COLLEGE PARK, Md.–Federal Communications Commissioner Brendan Carr discussed the role of workforce development in supporting 5G roll-outs and making federal regulations “5G-ready” to encourage private sector investments in the next generation of wireless technology.
Carr’s remarks came during a discussion with Jonathan Adelstein, president and CEO of the Wireless Infrastructure Association, at the Wireless Connect event at the University of Maryland. Carr said that while the industry is moving in the right direction in establishing more apprenticeships, small and medium companies in the space still struggle with getting qualified employees. While Carr has said that there’s no formal role for the FCC in this area, he has taken it on as an one in which he lends his presence and support to industry’s efforts.
“There are a lot of challenges with getting more broadband in more areas,” Carr said, making note of spectrum availability and easing network deployment regulations, both of which have been areas of focus or recent actions by the FCC. “At the end of the day … we right now don’t have the workforce in place that can fully deploy these networks.”
In previous remarks at a U.S Department of Labor workshop on apprenticeships and workforce development in the wireless industry, Carr said that as the FCC seeks to adopt policies that will boost private sector investment in 5G, the question arises of whether a skilled workforce exists to actually deploy advanced networks.
“We need to make sure that industry has access to the skilled workforce needed to get this transition to next-generation networks across the finish line,” Carr said at that event last November, which highlighted approximately 1,500 registered apprenticeships that have been created with the wireless industry.

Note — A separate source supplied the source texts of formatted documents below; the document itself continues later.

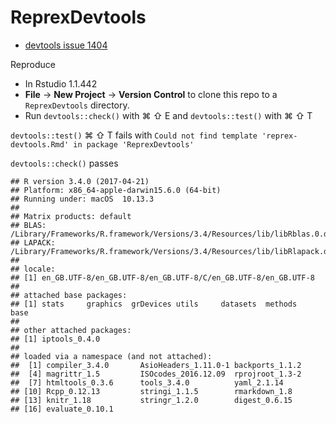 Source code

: ReprexDevtools
================

-   [devtools issue 1404](https://github.com/r-lib/devtools/issues/1404)

Reproduce

-   In Rstudio 1.1.442
-   **File** -&gt; **New Project** -&gt; **Version Control** to clone this repo to a `ReprexDevtools` directory.
-   Run `devtools::check()` with ⌘ ⇧ E and `devtools::test()` with ⌘ ⇧ T

`devtools::test()` ⌘ ⇧ T fails with `Could not find template 'reprex-devtools.Rmd' in package 'ReprexDevtools'`

`devtools::check()` passes

    ## R version 3.4.0 (2017-04-21)
    ## Platform: x86_64-apple-darwin15.6.0 (64-bit)
    ## Running under: macOS  10.13.3
    ## 
    ## Matrix products: default
    ## BLAS: /Library/Frameworks/R.framework/Versions/3.4/Resources/lib/libRblas.0.dylib
    ## LAPACK: /Library/Frameworks/R.framework/Versions/3.4/Resources/lib/libRlapack.dylib
    ## 
    ## locale:
    ## [1] en_GB.UTF-8/en_GB.UTF-8/en_GB.UTF-8/C/en_GB.UTF-8/en_GB.UTF-8
    ## 
    ## attached base packages:
    ## [1] stats     graphics  grDevices utils     datasets  methods   base     
    ## 
    ## other attached packages:
    ## [1] iptools_0.4.0
    ## 
    ## loaded via a namespace (and not attached):
    ##  [1] compiler_3.4.0       AsioHeaders_1.11.0-1 backports_1.1.2     
    ##  [4] magrittr_1.5         ISOcodes_2016.12.09  rprojroot_1.3-2     
    ##  [7] htmltools_0.3.6      tools_3.4.0          yaml_2.1.14         
    ## [10] Rcpp_0.12.13         stringi_1.1.5        rmarkdown_1.8       
    ## [13] knitr_1.18           stringr_1.2.0        digest_0.6.15       
    ## [16] evaluate_0.10.1
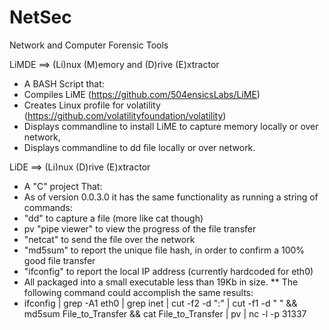 NetSec
======

Network and Computer Forensic Tools

LiMDE ==> (Li)nux (M)emory and (D)rive (E)xtractor
* A BASH Script that:
* Compiles LiME (https://github.com/504ensicsLabs/LiME)
* Creates Linux profile for volatility (https://github.com/volatilityfoundation/volatility)
* Displays commandline to install LiME to capture memory locally or over network,
* Displays commandline to dd file locally or over network.
 
LiDE ==> (Li)nux (D)rive (E)xtractor
* A "C" project That:
* As of version 0.0.3.0 it has the same functionality as running a string of commands:
* "dd" to capture a file (more like cat though)
* pv "pipe viewer" to view the progress of the file transfer
* "netcat" to send the file over the network
* "md5sum" to report the unique file hash, in order to confirm a 100% good file transfer
* "ifconfig" to report the local IP address (currently hardcoded for eth0)
* All packaged into a small executable less than 19Kb in size.
** The following command could accomplish the same results:
* ifconfig | grep -A1 eth0 | grep inet | cut -f2 -d ":" | cut -f1 -d " " && md5sum File_to_Transfer && cat File_to_Transfer | pv | nc -l -p 31337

He added, “while there is no direct regulatory role for the FCC to play here, I think we need to focus more
attention on this issue and potential solutions, including the role of apprenticeship programs.”

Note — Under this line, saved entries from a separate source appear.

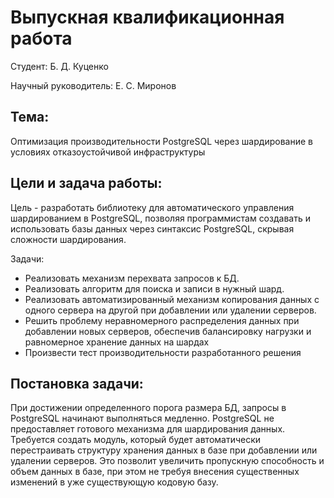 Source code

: # Выпускная квалификационная работа 
Студент: Б. Д. Куценко

Научный руководитель: Е. С. Миронов

## Тема:
Оптимизация производительности PostgreSQL через шардирование в условиях отказоустойчивой инфраструктуры

## Цели и задача работы: 
Цель - разработать библиотеку для автоматического управления шардированием в PostgreSQL, позволяя программистам создавать и использовать базы данных через синтаксис PostgreSQL, скрывая сложности шардирования.

Задачи:
* Реализовать механизм перехвата запросов к БД.
* Реализовать алгоритм для поиска и записи в нужный шард.
* Реализовать автоматизированный механизм копирования данных с одного сервера на другой при добавлении или удалении серверов.
* Решить проблему неравномерного распределения данных при добавлении новых серверов, обеспечив балансировку нагрузки и равномерное хранение данных на шардах
* Произвести тест производительности разработанного решения

## Постановка задачи:
При достижении определенного порога размера БД, запросы в PostgreSQL начинают выполняться медленно.
PostgreSQL не предоставляет готового механизма для шардирования данных. Требуется создать модуль, 
который будет автоматически перестраивать структуру хранения данных в базе при добавлении или удалении серверов. 
Это позволит увеличить пропускную способность и объем данных в базе, при этом не требуя внесения существенных изменений в уже существующую кодовую базу.
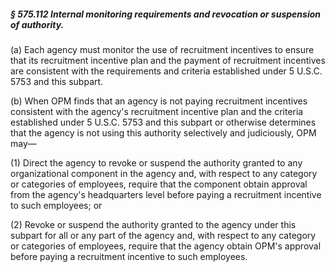 ##### § 575.112 Internal monitoring requirements and revocation or suspension of authority. #####

(a) Each agency must monitor the use of recruitment incentives to ensure that its recruitment incentive plan and the payment of recruitment incentives are consistent with the requirements and criteria established under 5 U.S.C. 5753 and this subpart.

(b) When OPM finds that an agency is not paying recruitment incentives consistent with the agency's recruitment incentive plan and the criteria established under 5 U.S.C. 5753 and this subpart or otherwise determines that the agency is not using this authority selectively and judiciously, OPM may—

(1) Direct the agency to revoke or suspend the authority granted to any organizational component in the agency and, with respect to any category or categories of employees, require that the component obtain approval from the agency's headquarters level before paying a recruitment incentive to such employees; or

(2) Revoke or suspend the authority granted to the agency under this subpart for all or any part of the agency and, with respect to any category or categories of employees, require that the agency obtain OPM's approval before paying a recruitment incentive to such employees.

In terms of the regulatory environment for network infrastructure, Carr spoke of needing regulatory environments that are “5G ready” and said that recent FCC changes to infrastructure regulations are in line with that goal.

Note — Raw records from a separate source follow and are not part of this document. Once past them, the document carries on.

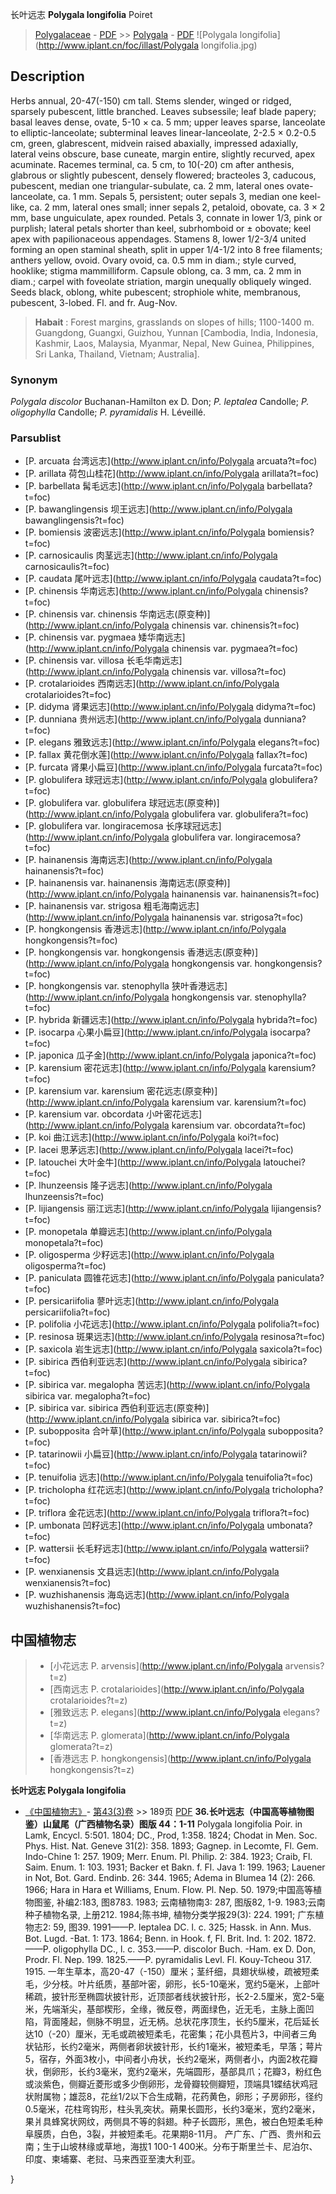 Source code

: 长叶远志 **Polygala longifolia** Poiret

> [Polygalaceae](http://www.iplant.cn/info/Polygalaceae?t=foc) - [PDF](http://www.iplant.cn/foc/pdf/Polygalaceae.pdf) >> [Polygala](http://www.iplant.cn/info/Polygala?t=foc) - [PDF](http://www.iplant.cn/foc/pdf/Polygala.pdf)
![Polygala longifolia](http://www.iplant.cn/foc/illast/Polygala longifolia.jpg)

## Description

Herbs annual, 20-47(-150) cm tall. Stems slender, winged or ridged, sparsely pubescent, little branched. Leaves subsessile; leaf blade papery; basal leaves dense, ovate, 5-10 × ca. 5 mm; upper leaves sparse, lanceolate to elliptic-lanceolate; subterminal leaves linear-lanceolate, 2-2.5 × 0.2-0.5 cm, green, glabrescent, midvein raised abaxially, impressed adaxially, lateral veins obscure, base cuneate, margin entire, slightly recurved, apex acuminate. Racemes terminal, ca. 5 cm, to 10(-20) cm after anthesis, glabrous or slightly pubescent, densely flowered; bracteoles 3, caducous, pubescent, median one triangular-subulate, ca. 2 mm, lateral ones ovate-lanceolate, ca. 1 mm. Sepals 5, persistent; outer sepals 3, median one keel-like, ca. 2 mm, lateral ones small; inner sepals 2, petaloid, obovate, ca. 3 × 2 mm, base unguiculate, apex rounded. Petals 3, connate in lower 1/3, pink or purplish; lateral petals shorter than keel, subrhomboid or ± obovate; keel apex with papilionaceous appendages. Stamens 8, lower 1/2-3/4 united forming an open staminal sheath, split in upper 1/4-1/2 into 8 free filaments; anthers yellow, ovoid. Ovary ovoid, ca. 0.5 mm in diam.; style curved, hooklike; stigma mammilliform. Capsule oblong, ca. 3 mm, ca. 2 mm in diam.; carpel with foveolate striation, margin unequally obliquely winged. Seeds black, oblong, white pubescent; strophiole white, membranous, pubescent, 3-lobed. Fl. and fr. Aug-Nov.


> **Habait** : 
> Forest margins, grasslands on slopes of hills; 1100-1400 m. Guangdong, Guangxi, Guizhou, Yunnan [Cambodia, India, Indonesia, Kashmir, Laos, Malaysia, Myanmar, Nepal, New Guinea, Philippines, Sri Lanka, Thailand, Vietnam; Australia].

### Synonym
*Polygala discolor* Buchanan-Hamilton ex D. Don; *P. leptalea* Candolle; *P. oligophylla* Candolle; *P. pyramidalis* H. Léveillé.


### Parsublist

* [P.  arcuata  台湾远志](http://www.iplant.cn/info/Polygala arcuata?t=foc)
* [P.  arillata  荷包山桂花](http://www.iplant.cn/info/Polygala arillata?t=foc)
* [P.  barbellata  髯毛远志](http://www.iplant.cn/info/Polygala barbellata?t=foc)
* [P.  bawanglingensis  坝王远志](http://www.iplant.cn/info/Polygala bawanglingensis?t=foc)
* [P.  bomiensis  波密远志](http://www.iplant.cn/info/Polygala bomiensis?t=foc)
* [P.  carnosicaulis  肉茎远志](http://www.iplant.cn/info/Polygala carnosicaulis?t=foc)
* [P.  caudata  尾叶远志](http://www.iplant.cn/info/Polygala caudata?t=foc)
* [P.  chinensis  华南远志](http://www.iplant.cn/info/Polygala chinensis?t=foc)
* [P.  chinensis var. chinensis  华南远志(原变种)](http://www.iplant.cn/info/Polygala chinensis var. chinensis?t=foc)
* [P.  chinensis var. pygmaea  矮华南远志](http://www.iplant.cn/info/Polygala chinensis var. pygmaea?t=foc)
* [P.  chinensis var. villosa  长毛华南远志](http://www.iplant.cn/info/Polygala chinensis var. villosa?t=foc)
* [P.  crotalarioides  西南远志](http://www.iplant.cn/info/Polygala crotalarioides?t=foc)
* [P.  didyma  肾果远志](http://www.iplant.cn/info/Polygala didyma?t=foc)
* [P.  dunniana  贵州远志](http://www.iplant.cn/info/Polygala dunniana?t=foc)
* [P.  elegans  雅致远志](http://www.iplant.cn/info/Polygala elegans?t=foc)
* [P.  fallax  黄花倒水莲](http://www.iplant.cn/info/Polygala fallax?t=foc)
* [P.  furcata  肾果小扁豆](http://www.iplant.cn/info/Polygala furcata?t=foc)
* [P.  globulifera  球冠远志](http://www.iplant.cn/info/Polygala globulifera?t=foc)
* [P.  globulifera var. globulifera  球冠远志(原变种)](http://www.iplant.cn/info/Polygala globulifera var. globulifera?t=foc)
* [P.  globulifera var. longiracemosa  长序球冠远志](http://www.iplant.cn/info/Polygala globulifera var. longiracemosa?t=foc)
* [P.  hainanensis  海南远志](http://www.iplant.cn/info/Polygala hainanensis?t=foc)
* [P.  hainanensis var. hainanensis  海南远志(原变种)](http://www.iplant.cn/info/Polygala hainanensis var. hainanensis?t=foc)
* [P.  hainanensis var. strigosa  粗毛海南远志](http://www.iplant.cn/info/Polygala hainanensis var. strigosa?t=foc)
* [P.  hongkongensis  香港远志](http://www.iplant.cn/info/Polygala hongkongensis?t=foc)
* [P.  hongkongensis var. hongkongensis  香港远志(原变种)](http://www.iplant.cn/info/Polygala hongkongensis var. hongkongensis?t=foc)
* [P.  hongkongensis var. stenophylla  狭叶香港远志](http://www.iplant.cn/info/Polygala hongkongensis var. stenophylla?t=foc)
* [P.  hybrida  新疆远志](http://www.iplant.cn/info/Polygala hybrida?t=foc)
* [P.  isocarpa  心果小扁豆](http://www.iplant.cn/info/Polygala isocarpa?t=foc)
* [P.  japonica  瓜子金](http://www.iplant.cn/info/Polygala japonica?t=foc)
* [P.  karensium  密花远志](http://www.iplant.cn/info/Polygala karensium?t=foc)
* [P.  karensium var. karensium  密花远志(原变种)](http://www.iplant.cn/info/Polygala karensium var. karensium?t=foc)
* [P.  karensium var. obcordata  小叶密花远志](http://www.iplant.cn/info/Polygala karensium var. obcordata?t=foc)
* [P.  koi  曲江远志](http://www.iplant.cn/info/Polygala koi?t=foc)
* [P.  lacei  思茅远志](http://www.iplant.cn/info/Polygala lacei?t=foc)
* [P.  latouchei  大叶金牛](http://www.iplant.cn/info/Polygala latouchei?t=foc)
* [P.  lhunzeensis  隆子远志](http://www.iplant.cn/info/Polygala lhunzeensis?t=foc)
* [P.  lijiangensis  丽江远志](http://www.iplant.cn/info/Polygala lijiangensis?t=foc)
* [P.  monopetala  单瓣远志](http://www.iplant.cn/info/Polygala monopetala?t=foc)
* [P.  oligosperma  少籽远志](http://www.iplant.cn/info/Polygala oligosperma?t=foc)
* [P.  paniculata  圆锥花远志](http://www.iplant.cn/info/Polygala paniculata?t=foc)
* [P.  persicariifolia  蓼叶远志](http://www.iplant.cn/info/Polygala persicariifolia?t=foc)
* [P.  polifolia  小花远志](http://www.iplant.cn/info/Polygala polifolia?t=foc)
* [P.  resinosa  斑果远志](http://www.iplant.cn/info/Polygala resinosa?t=foc)
* [P.  saxicola  岩生远志](http://www.iplant.cn/info/Polygala saxicola?t=foc)
* [P.  sibirica  西伯利亚远志](http://www.iplant.cn/info/Polygala sibirica?t=foc)
* [P.  sibirica var. megalopha  苦远志](http://www.iplant.cn/info/Polygala sibirica var. megalopha?t=foc)
* [P.  sibirica var. sibirica  西伯利亚远志(原变种)](http://www.iplant.cn/info/Polygala sibirica var. sibirica?t=foc)
* [P.  subopposita  合叶草](http://www.iplant.cn/info/Polygala subopposita?t=foc)
* [P.  tatarinowii  小扁豆](http://www.iplant.cn/info/Polygala tatarinowii?t=foc)
* [P.  tenuifolia  远志](http://www.iplant.cn/info/Polygala tenuifolia?t=foc)
* [P.  tricholopha  红花远志](http://www.iplant.cn/info/Polygala tricholopha?t=foc)
* [P.  triflora  金花远志](http://www.iplant.cn/info/Polygala triflora?t=foc)
* [P.  umbonata  凹籽远志](http://www.iplant.cn/info/Polygala umbonata?t=foc)
* [P.  wattersii  长毛籽远志](http://www.iplant.cn/info/Polygala wattersii?t=foc)
* [P.  wenxianensis  文县远志](http://www.iplant.cn/info/Polygala wenxianensis?t=foc)
* [P.  wuzhishanensis  海岛远志](http://www.iplant.cn/info/Polygala wuzhishanensis?t=foc)


## 中国植物志

> * [小花远志  P.  arvensis](http://www.iplant.cn/info/Polygala arvensis?t=z)
> * [西南远志  P.  crotalarioides](http://www.iplant.cn/info/Polygala crotalarioides?t=z)
> * [雅致远志  P.  elegans](http://www.iplant.cn/info/Polygala elegans?t=z)
> * [华南远志  P.  glomerata](http://www.iplant.cn/info/Polygala glomerata?t=z)
> * [香港远志  P.  hongkongensis](http://www.iplant.cn/info/Polygala hongkongensis?t=z)

**长叶远志 Polygala longifolia**

* [《中国植物志》](http://www.iplant.cn/frps)- [第43(3)卷](http://www.iplant.cn/frps/vol/43(3)) >> 189页 [PDF](http://www.iplant.cn/frps/pdf/43(3)/189a.PDF)
**36.长叶远志（中国高等植物图鉴）山鼠尾（广西植物名录）图版 44：1-11**
Polygala longifolia Poir. in Lamk, Encycl. 5:501. 1804; DC., Prod, 1:358. 1824; Chodat in Men. Soc. Phys. Hist. Nat. Geneve 31(2): 358. 1893; Gagnep. in Lecomte, Fl. Gem. Indo-Chine 1: 257. 1909; Merr. Enum. Pl. Philip. 2: 384. 1923; Craib, Fl. Saim. Enum. 1: 103. 1931; Backer et Bakn. f. Fl. Java 1: 199. 1963; Lauener in Not, Bot. Gard. Endinb. 26: 344. 1965; Adema in Blumea 14 (2): 266. 1966; Hara in Hara et Williams, Enum. Flow. Pl. Nep. 50. 1979;中国高等植物图鉴, 补编2:183, 图8783. 1983; 云南植物南3: 287, 图版82, 1-9. 1983;云南种子植物名录, 上册212. 1984;陈书坤, 植物分类学报29(3): 224. 1991; 广东植物志2: 59, 图39. 1991——P. leptalea DC. l. c. 325; Hassk. in Ann. Mus. Bot. Lugd. -Bat. 1: 173. 1864; Benn. in Hook. f, Fl. Brit. Ind. 1: 202. 1872.——P. oligophylla DC., l. c. 353.——P. discolor Buch. -Ham. ex D. Don, Prodr. Fl. Nep. 199. 1825.——P. pyramidalis Levl. Fl. Kouy-Tcheou 317. 1915.
一年生草本，高20-47（-150）厘米；茎纤细，具翅状纵棱，疏被短柔毛，少分枝。叶片纸质，基部叶密，卵形，长5-10毫米，宽约5毫米，上部叶稀疏，披针形至椭圆状披针形，近顶部者线状披针形，长2-2.5厘米，宽2-5毫米，先端渐尖，基部楔形，全缘，微反卷，两面绿色，近无毛，主脉上面凹陷，背面隆起，侧脉不明显，近无柄。总状花序顶生，长约5厘米，花后延长达10（-20）厘米，无毛或疏被短柔毛，花密集；花小具苞片3，中间者三角状钻形，长约2毫米，两侧者卵状披针形，长约1毫米，被短柔毛，早落；萼片5，宿存，外面3枚小，中间者小舟状，长约2毫米，两侧者小，内面2枚花瓣状，倒卵形，长约3毫米，宽约2毫米，先端圆形，基部具爪；花瓣3，粉红色或淡紫色，侧瓣近菱形或多少倒卵形，龙骨瓣较侧瓣短，顶端具1蝶结状鸡冠状附属物；雄蕊8，花丝1/2以下合生成鞘，花药黄色，卵形；子房卵形，径约0.5毫米，花柱弯钩形，柱头乳突状。蒴果长圆形，长约3毫米，宽约2毫米，果爿具蜂窝状网纹，两侧具不等的斜翅。种子长圆形，黑色，被白色短柔毛种阜膜质，白色，3裂，并被短柔毛。花果期8-11月。
产广东、广西、贵州和云南；生于山坡林缘或草地，海拔1 100-1 400米。分布于斯里兰卡、尼泊尔、印度、柬埔寨、老挝、马来西亚至澳大利亚。

}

“There is a global race that’s underway right now to lead the world in 5G.. The US — there is no doubt in my mind — led the world in the deployment of 4G,” Carr said. “5G … is the technology that’s finally going to take these things that seem to be future and cutting edge … and it’s going to make those things reality.”
Other countries around the world are “attempting to leapfrog us and take the lead in 5G,” Carr added, going on to say that billions of dollars in 5G investment “is going to flow to countries that get their regulatory structures 5G-ready.
“The country that gets their regulatory structures ready, that commits to win this race to 5G, is going to see the private sector capital flow to it first, that’s going to be necessary to deploy these networks,” Carr said.
“I think the biggest hurdle to getting there, to making sure we win this race to 5G, is updating our regulatory structures,” Carr said. “Right now our regulatory approach at the federal level in particular — and the state level as well — has assumed that every single antenna site, essentially, that’s being deployed, is a new 200-foot tower.”
He said that the FCC’s recent decision to exclude small cells from federal historic and environmental review as well as streamlining macro tower site deployments will be seen as “key moment in this race to 5G where this is going to be a big boost to getting us in the lead.”